Continued cash rate rises will impact mortgagor emotions even further, ANZ-Roy Morgan data has revealed.
The mortgagor cohort now leads those renting and those owning in terms of current ‘low confidence’, latest ANZ and Roy Morgan research has uncovered.
Worse still, they are experiencing stress levels not seen in more than a decade, the research body also found.
Released on Tuesday (28 February), the weekly ANZ-Roy Morgan Australian Consumer Confidence Rating data was based on 1,472 interviews conducted online and over the telephone during the week to Sunday, the entities confirmed.
ANZ senior economist Adelaide Timbrell commented: “Consumer confidence remained virtually unchanged last week with a slight fall from the week before.
“This is the third consecutive week with confidence among the worst 10 results since the COVID-19 outbreak in Australia.
“Among those paying off their mortgage confidence dropped sharply (-4.4pts), to its lowest level since early April 2020 and to 11pts below the average for all housing cohorts.
“Confidence about current and future economic conditions are at their lowest level since November 2022, while current financial conditions [were] at its worst level since December 2022.
“Future financial conditions rose 0.9pts in the week,” she added.
While the week’s consumer confidence was virtually ‘unchanged’, ultimately it’s unchanged from an evolving low, decreasing slightly by 0.4 pts last week to 80.
According to the data, among the mainland states confidence increased only in New South Wales, while it was lower in Victoria, Queensland, South Australia and Western Australia.
A breakdown of key areas encompassing consumer confidence overall revealed that weekly inflation expectations rose 0.1 ppt to 5.2 per cent, while its four-week moving average remained unchanged at 5.3 per cent.
ANZ and Roy Morgan did highlight that the subindex results were mixed, though; Current financial conditions declined 0.7 pts while future financial conditions were up 0.9 pts.
Current economic conditions, however, fell slightly by 0.3 points, as future economic conditions softened 2.1 points after a 2.4-point fall the week prior, they confirmed.
Notably, time to buy a major household item was “practically unchanged” with a 0.1-point increase.
Stress hitting pandemic levels, but not GFC yet
Independently, Roy Morgan research has also confirmed that ‘mortgage stress’ had increased to its highest since April 2012, with 24.9 per cent of mortgage holders now defined as ‘at risk’.
In data released also on Tuesday, the new research shows an estimated 1.19 million mortgage holders (24.9 per cent) were ‘at risk’ of mortgage stress in the three months to January 2023.
As it outlined, this period encompassed two interest rate increases of 0.25 per cent, taking official interest rates to 3.1 per cent in early December.

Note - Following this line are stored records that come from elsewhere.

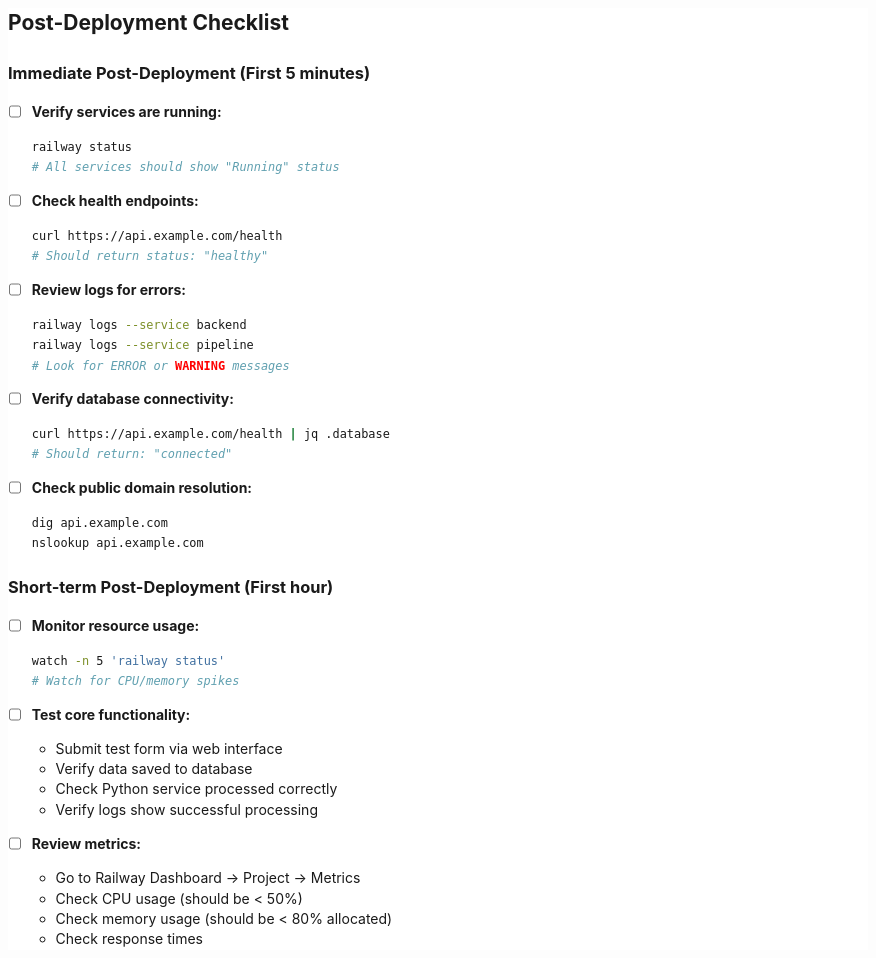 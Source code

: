 
## Post-Deployment Checklist

### Immediate Post-Deployment (First 5 minutes)

- [ ] **Verify services are running:**
  ```bash
  railway status
  # All services should show "Running" status
  ```

- [ ] **Check health endpoints:**
  ```bash
  curl https://api.example.com/health
  # Should return status: "healthy"
  ```

- [ ] **Review logs for errors:**
  ```bash
  railway logs --service backend
  railway logs --service pipeline
  # Look for ERROR or WARNING messages
  ```

- [ ] **Verify database connectivity:**
  ```bash
  curl https://api.example.com/health | jq .database
  # Should return: "connected"
  ```

- [ ] **Check public domain resolution:**
  ```bash
  dig api.example.com
  nslookup api.example.com
  ```

### Short-term Post-Deployment (First hour)

- [ ] **Monitor resource usage:**
  ```bash
  watch -n 5 'railway status'
  # Watch for CPU/memory spikes
  ```

- [ ] **Test core functionality:**
  - Submit test form via web interface
  - Verify data saved to database
  - Check Python service processed correctly
  - Verify logs show successful processing

- [ ] **Review metrics:**
  - Go to Railway Dashboard → Project → Metrics
  - Check CPU usage (should be < 50%)
  - Check memory usage (should be < 80% allocated)
  - Check response times
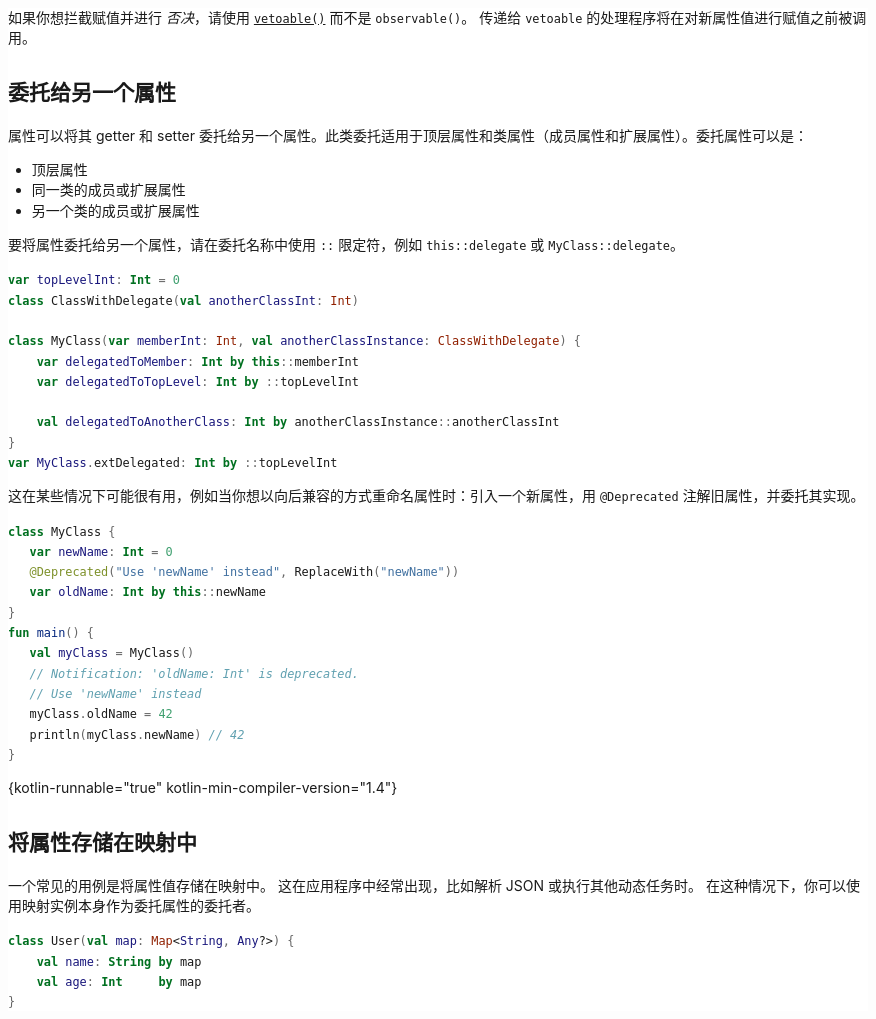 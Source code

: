 如果你想拦截赋值并进行 *否决*，请使用 [`vetoable()`](https://kotlinlang.org/api/latest/jvm/stdlib/kotlin.properties/-delegates/vetoable.html) 而不是 `observable()`。
传递给 `vetoable` 的处理程序将在对新属性值进行赋值之前被调用。

## 委托给另一个属性

属性可以将其 getter 和 setter 委托给另一个属性。此类委托适用于顶层属性和类属性（成员属性和扩展属性）。委托属性可以是：
* 顶层属性
* 同一类的成员或扩展属性
* 另一个类的成员或扩展属性

要将属性委托给另一个属性，请在委托名称中使用 `::` 限定符，例如 `this::delegate` 或 `MyClass::delegate`。

```kotlin
var topLevelInt: Int = 0
class ClassWithDelegate(val anotherClassInt: Int)

class MyClass(var memberInt: Int, val anotherClassInstance: ClassWithDelegate) {
    var delegatedToMember: Int by this::memberInt
    var delegatedToTopLevel: Int by ::topLevelInt
    
    val delegatedToAnotherClass: Int by anotherClassInstance::anotherClassInt
}
var MyClass.extDelegated: Int by ::topLevelInt
```

这在某些情况下可能很有用，例如当你想以向后兼容的方式重命名属性时：引入一个新属性，用 `@Deprecated` 注解旧属性，并委托其实现。

```kotlin
class MyClass {
   var newName: Int = 0
   @Deprecated("Use 'newName' instead", ReplaceWith("newName"))
   var oldName: Int by this::newName
}
fun main() {
   val myClass = MyClass()
   // Notification: 'oldName: Int' is deprecated.
   // Use 'newName' instead
   myClass.oldName = 42
   println(myClass.newName) // 42
}
```
{kotlin-runnable="true" kotlin-min-compiler-version="1.4"}

## 将属性存储在映射中

一个常见的用例是将属性值存储在映射中。
这在应用程序中经常出现，比如解析 JSON 或执行其他动态任务时。
在这种情况下，你可以使用映射实例本身作为委托属性的委托者。

```kotlin
class User(val map: Map<String, Any?>) {
    val name: String by map
    val age: Int     by map
}
```
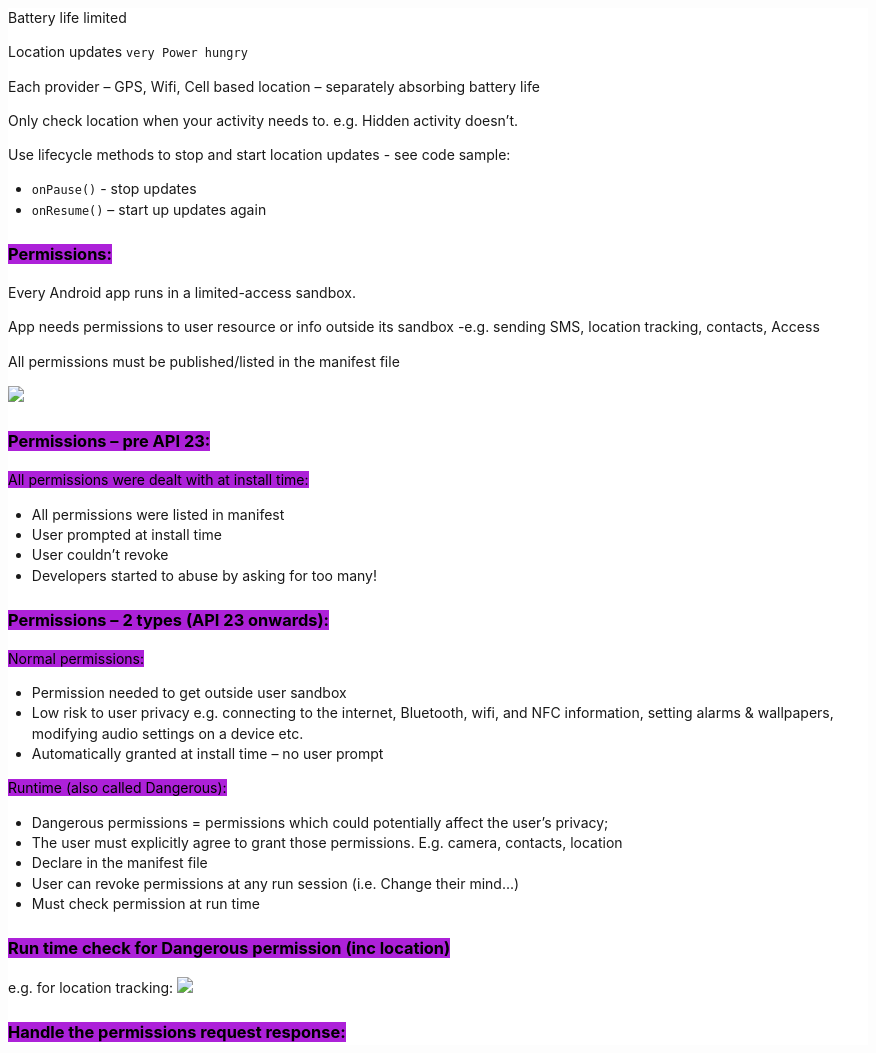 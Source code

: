 Battery life limited  

Location updates ``very Power hungry``  

Each provider – GPS, Wifi, Cell based location – separately absorbing battery life  

Only check location when your activity needs to. e.g. Hidden activity doesn’t.  

Use lifecycle methods to stop and start location updates - see code sample:  
- ``onPause()`` - stop updates  
- ``onResume()`` – start up updates again

### <mark style="background: #AD21D9;">Permissions:</mark>

Every Android app runs in a limited-access sandbox.  

App needs permissions to user resource or info outside its sandbox -e.g. sending SMS, location tracking, contacts, Access  

All permissions must be published/listed in the manifest file

![](https://i.imgur.com/lIiXRM1.png)

### <mark style="background: #AD21D9;">Permissions – pre API 23:</mark>

<mark style="background: #AD21D9;">All permissions were dealt with at install time:</mark>  
- All permissions were listed in manifest 
- User prompted at install time  
- User couldn’t revoke  
- Developers started to abuse by asking for too many!

### <mark style="background: #AD21D9;">Permissions – 2 types (API 23 onwards):</mark>

<mark style="background: #AD21D9;">Normal permissions:</mark>  
- Permission needed to get outside user sandbox
- Low risk to user privacy e.g. connecting to the internet, Bluetooth, wifi, and NFC information, setting alarms & wallpapers, modifying audio settings on a device etc.  
- Automatically granted at install time – no user prompt  

<mark style="background: #AD21D9;">Runtime (also called Dangerous):</mark>  
- Dangerous permissions = permissions which could potentially affect the user’s privacy;  
- The user must explicitly agree to grant those permissions. E.g. camera, contacts, location
- Declare in the manifest file
- User can revoke permissions at any run session (i.e. Change their mind...)  
- Must check permission at run time

### <mark style="background: #AD21D9;">Run time check for Dangerous permission (inc location)</mark>

e.g. for location tracking:
![](https://i.imgur.com/jjpZ1ix.png)

### <mark style="background: #AD21D9;">Handle the permissions request response:</mark>
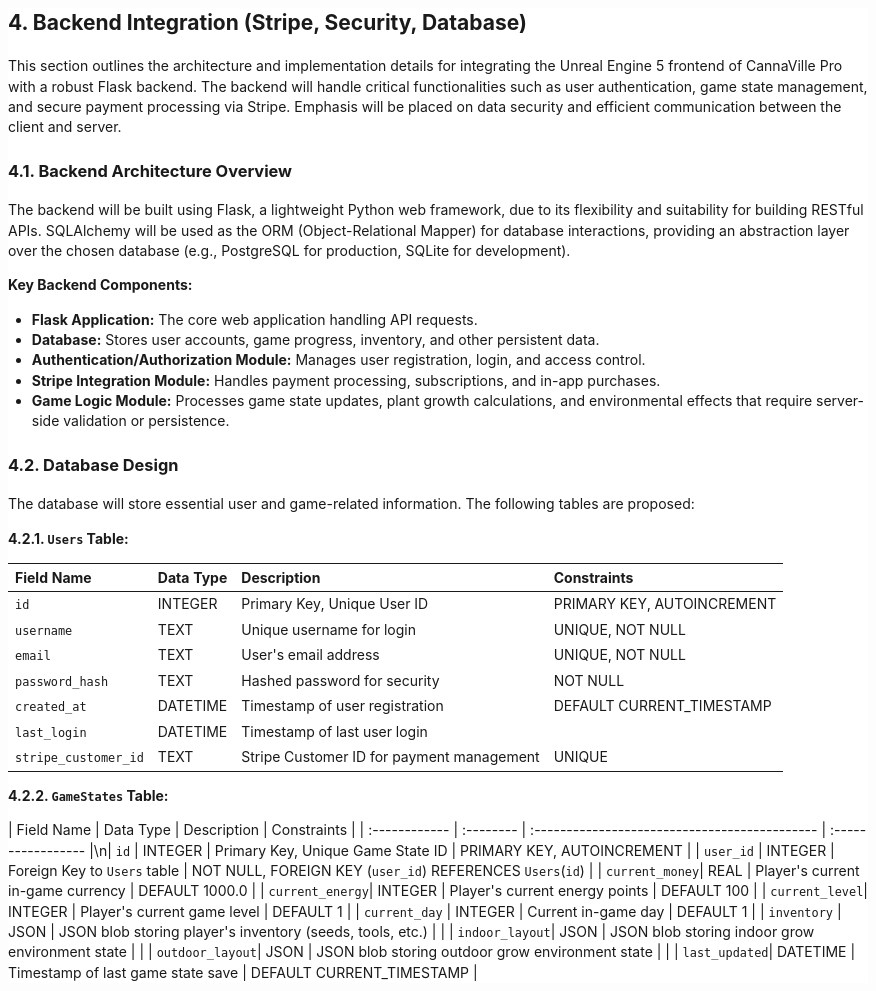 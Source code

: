 

## 4. Backend Integration (Stripe, Security, Database)

This section outlines the architecture and implementation details for integrating the Unreal Engine 5 frontend of CannaVille Pro with a robust Flask backend. The backend will handle critical functionalities such as user authentication, game state management, and secure payment processing via Stripe. Emphasis will be placed on data security and efficient communication between the client and server.

### 4.1. Backend Architecture Overview

The backend will be built using Flask, a lightweight Python web framework, due to its flexibility and suitability for building RESTful APIs. SQLAlchemy will be used as the ORM (Object-Relational Mapper) for database interactions, providing an abstraction layer over the chosen database (e.g., PostgreSQL for production, SQLite for development).

**Key Backend Components:**

*   **Flask Application:** The core web application handling API requests.
*   **Database:** Stores user accounts, game progress, inventory, and other persistent data.
*   **Authentication/Authorization Module:** Manages user registration, login, and access control.
*   **Stripe Integration Module:** Handles payment processing, subscriptions, and in-app purchases.
*   **Game Logic Module:** Processes game state updates, plant growth calculations, and environmental effects that require server-side validation or persistence.

### 4.2. Database Design

The database will store essential user and game-related information. The following tables are proposed:

**4.2.1. `Users` Table:**

| Field Name    | Data Type | Description                                   | Constraints        |
| :------------ | :-------- | :-------------------------------------------- | :----------------- |
| `id`          | INTEGER   | Primary Key, Unique User ID                   | PRIMARY KEY, AUTOINCREMENT |
| `username`    | TEXT      | Unique username for login                     | UNIQUE, NOT NULL   |
| `email`       | TEXT      | User's email address                          | UNIQUE, NOT NULL   |
| `password_hash`| TEXT      | Hashed password for security                  | NOT NULL           |
| `created_at`  | DATETIME  | Timestamp of user registration                | DEFAULT CURRENT_TIMESTAMP |
| `last_login`  | DATETIME  | Timestamp of last user login                  |                    |
| `stripe_customer_id`| TEXT      | Stripe Customer ID for payment management     | UNIQUE             |

**4.2.2. `GameStates` Table:**

| Field Name    | Data Type | Description                                   | Constraints        |
| :------------ | :-------- | :-------------------------------------------- | :----------------- |\n| `id`          | INTEGER   | Primary Key, Unique Game State ID             | PRIMARY KEY, AUTOINCREMENT |
| `user_id`     | INTEGER   | Foreign Key to `Users` table                  | NOT NULL, FOREIGN KEY (`user_id`) REFERENCES `Users`(`id`) |
| `current_money`| REAL      | Player's current in-game currency             | DEFAULT 1000.0     |
| `current_energy`| INTEGER   | Player's current energy points                | DEFAULT 100        |
| `current_level`| INTEGER   | Player's current game level                   | DEFAULT 1          |
| `current_day` | INTEGER   | Current in-game day                           | DEFAULT 1          |
| `inventory`   | JSON      | JSON blob storing player's inventory (seeds, tools, etc.) |                    |
| `indoor_layout`| JSON      | JSON blob storing indoor grow environment state |                    |
| `outdoor_layout`| JSON      | JSON blob storing outdoor grow environment state |                    |
| `last_updated`| DATETIME  | Timestamp of last game state save             | DEFAULT CURRENT_TIMESTAMP | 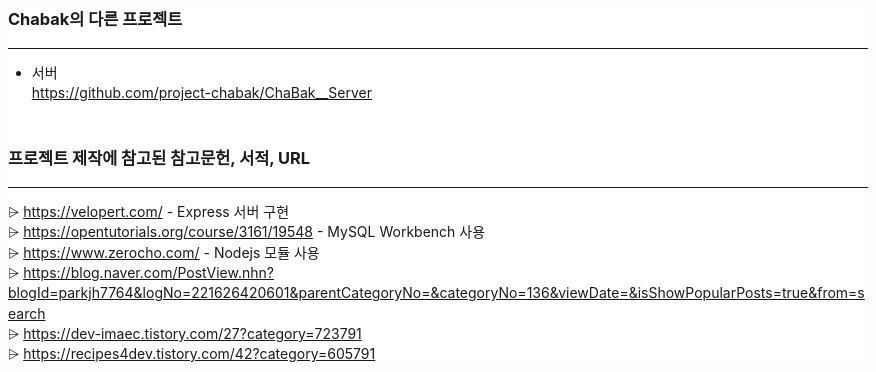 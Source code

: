 ### Chabak의 다른 프로젝트
---
- 서버<br>
https://github.com/project-chabak/ChaBak__Server
<br></br>
### 프로젝트 제작에 참고된 참고문헌, 서적, URL
---
⩥ https://velopert.com/ - Express 서버 구현<br>
⩥ https://opentutorials.org/course/3161/19548 - MySQL Workbench 사용<br>
⩥ https://www.zerocho.com/ - Nodejs 모듈 사용<br>
⩥ https://blog.naver.com/PostView.nhn?blogId=parkjh7764&logNo=221626420601&parentCategoryNo=&categoryNo=136&viewDate=&isShowPopularPosts=true&from=search<br>
⩥ https://dev-imaec.tistory.com/27?category=723791<br>
⩥ https://recipes4dev.tistory.com/42?category=605791<br>

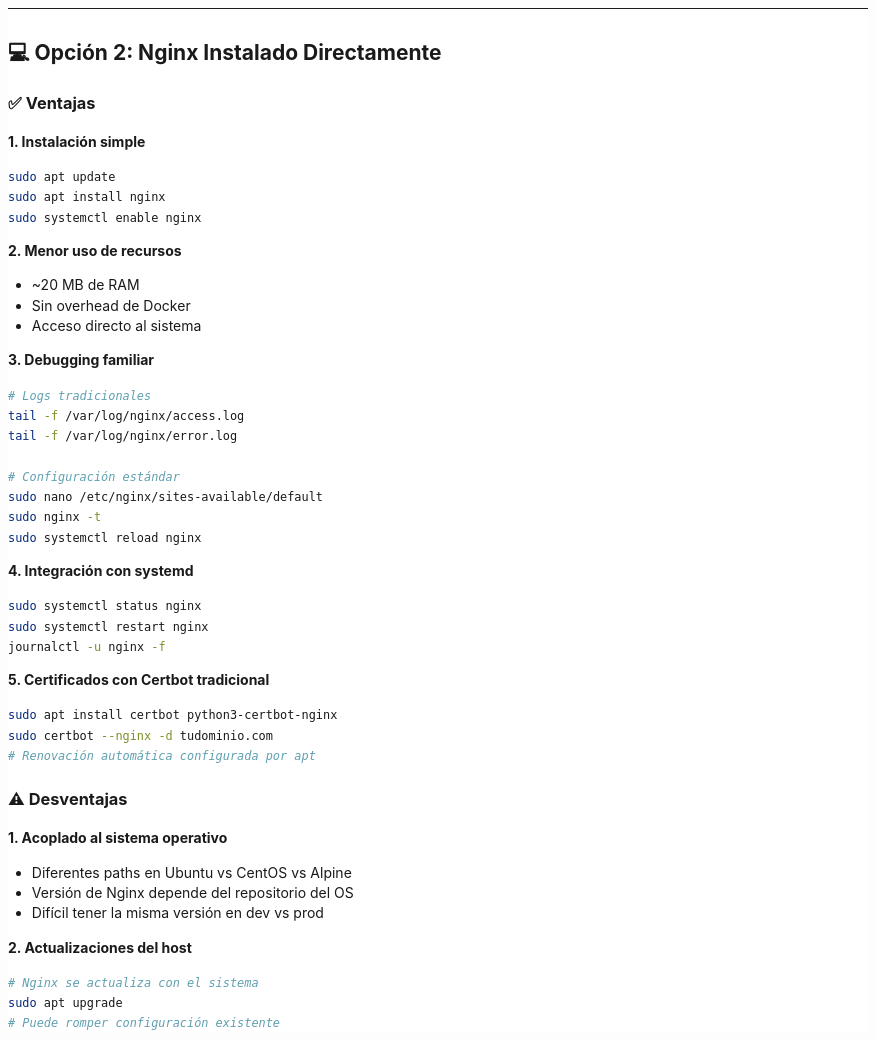 
---

## 💻 Opción 2: Nginx Instalado Directamente

### ✅ Ventajas

**1. Instalación simple**
```bash
sudo apt update
sudo apt install nginx
sudo systemctl enable nginx
```

**2. Menor uso de recursos**
- ~20 MB de RAM
- Sin overhead de Docker
- Acceso directo al sistema

**3. Debugging familiar**
```bash
# Logs tradicionales
tail -f /var/log/nginx/access.log
tail -f /var/log/nginx/error.log

# Configuración estándar
sudo nano /etc/nginx/sites-available/default
sudo nginx -t
sudo systemctl reload nginx
```

**4. Integración con systemd**
```bash
sudo systemctl status nginx
sudo systemctl restart nginx
journalctl -u nginx -f
```

**5. Certificados con Certbot tradicional**
```bash
sudo apt install certbot python3-certbot-nginx
sudo certbot --nginx -d tudominio.com
# Renovación automática configurada por apt
```

### ⚠️ Desventajas

**1. Acoplado al sistema operativo**
- Diferentes paths en Ubuntu vs CentOS vs Alpine
- Versión de Nginx depende del repositorio del OS
- Difícil tener la misma versión en dev vs prod

**2. Actualizaciones del host**
```bash
# Nginx se actualiza con el sistema
sudo apt upgrade
# Puede romper configuración existente
```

According to Roy Morgan, the 24.9 per cent result is “the highest for over a decade since June 2012 and is now significantly above the long-term average of 22.8 per cent stretching back to early 2007.”
The research body added that the number of Australians considered ‘at risk’ of mortgage stress has increased by 486,000 over the past year as the RBA increased interest rates nine times consecutively since May 2022.
In some consolation – somehow – for mortgagors, the Roy Morgan explained that despite the sharp increase in the level of mortgage stress during the last year, “the overall number remains well below the high reached during the global financial crisis (GFC) in early 2009 of 35.6 per cent” – or 1,455,000 mortgage holders.
On a further level, the number of mortgage holders considered ‘extremely at risk’ has now increased to 710,000 (15.4 per cent) in the three months to January 2023, which is now “slightly above the long-term average” during the past 15 years of 659,000 (15.9 per cent), the research has highlighted.
Contact a broker that can help
Founder of Homeloanexperts.com, Otto Dargan, confirmed the stress and confidence levels in the marketplace.
“These hikes have already taken rates past a particularly painful threshold for homeowners,” Mr Dargan explained,
Describing this as “challenging times, indeed”, he said that “the higher interest rates could increase homeowners’ monthly repayments by $1000 or more. But there are things they can do to ease the pain.”
“Homeowners who do not wish to refinance, or don’t meet lenders’ criteria for approval, can explore other options, such as an interest-only term, negotiating with their lender or a fixed-rate term, for certainty, should rates continue to climb.
“There is no doubt that many homeowners are under stress right now, but people can improve their situation by being proactive and contacting their broker to discuss their options today.”